§ **Listed entries**

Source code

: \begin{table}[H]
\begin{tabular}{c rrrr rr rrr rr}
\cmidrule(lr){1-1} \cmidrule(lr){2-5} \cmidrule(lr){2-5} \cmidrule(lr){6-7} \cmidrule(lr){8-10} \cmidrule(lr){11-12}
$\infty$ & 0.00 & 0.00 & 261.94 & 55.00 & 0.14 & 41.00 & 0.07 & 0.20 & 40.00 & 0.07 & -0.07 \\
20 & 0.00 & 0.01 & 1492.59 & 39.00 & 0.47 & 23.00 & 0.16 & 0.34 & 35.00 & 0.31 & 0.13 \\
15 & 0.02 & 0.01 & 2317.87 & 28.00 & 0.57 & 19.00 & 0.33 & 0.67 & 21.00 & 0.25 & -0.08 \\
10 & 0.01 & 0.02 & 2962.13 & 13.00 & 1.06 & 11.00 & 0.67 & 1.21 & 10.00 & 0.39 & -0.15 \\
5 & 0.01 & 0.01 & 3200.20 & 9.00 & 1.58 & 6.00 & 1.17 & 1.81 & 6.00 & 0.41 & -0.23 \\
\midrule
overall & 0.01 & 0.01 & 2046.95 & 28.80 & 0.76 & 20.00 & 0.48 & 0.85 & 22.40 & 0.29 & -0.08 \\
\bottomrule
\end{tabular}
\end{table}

§ **Aim of the exercise**
Without omission, return all of the records exactly as given.

§ **Expected output**
Source code

: \begin{table}[H]
\begin{tabular}{c rrrr rr rrr rr}
\cmidrule(lr){1-1} \cmidrule(lr){2-5} \cmidrule(lr){2-5} \cmidrule(lr){6-7} \cmidrule(lr){8-10} \cmidrule(lr){11-12}
$\infty$ & 0.00 & 0.00 & 261.94 & 55.00 & 0.14 & 41.00 & 0.07 & 0.20 & 40.00 & 0.07 & -0.07 \\
20 & 0.00 & 0.01 & 1492.59 & 39.00 & 0.47 & 23.00 & 0.16 & 0.34 & 35.00 & 0.31 & 0.13 \\
15 & 0.02 & 0.01 & 2317.87 & 28.00 & 0.57 & 19.00 & 0.33 & 0.67 & 21.00 & 0.25 & -0.08 \\
10 & 0.01 & 0.02 & 2962.13 & 13.00 & 1.06 & 11.00 & 0.67 & 1.21 & 10.00 & 0.39 & -0.15 \\
5 & 0.01 & 0.01 & 3200.20 & 9.00 & 1.58 & 6.00 & 1.17 & 1.81 & 6.00 & 0.41 & -0.23 \\
\midrule
overall & 0.01 & 0.01 & 2046.95 & 28.80 & 0.76 & 20.00 & 0.48 & 0.85 & 22.40 & 0.29 & -0.08 \\
\bottomrule
\end{tabular}
\end{table}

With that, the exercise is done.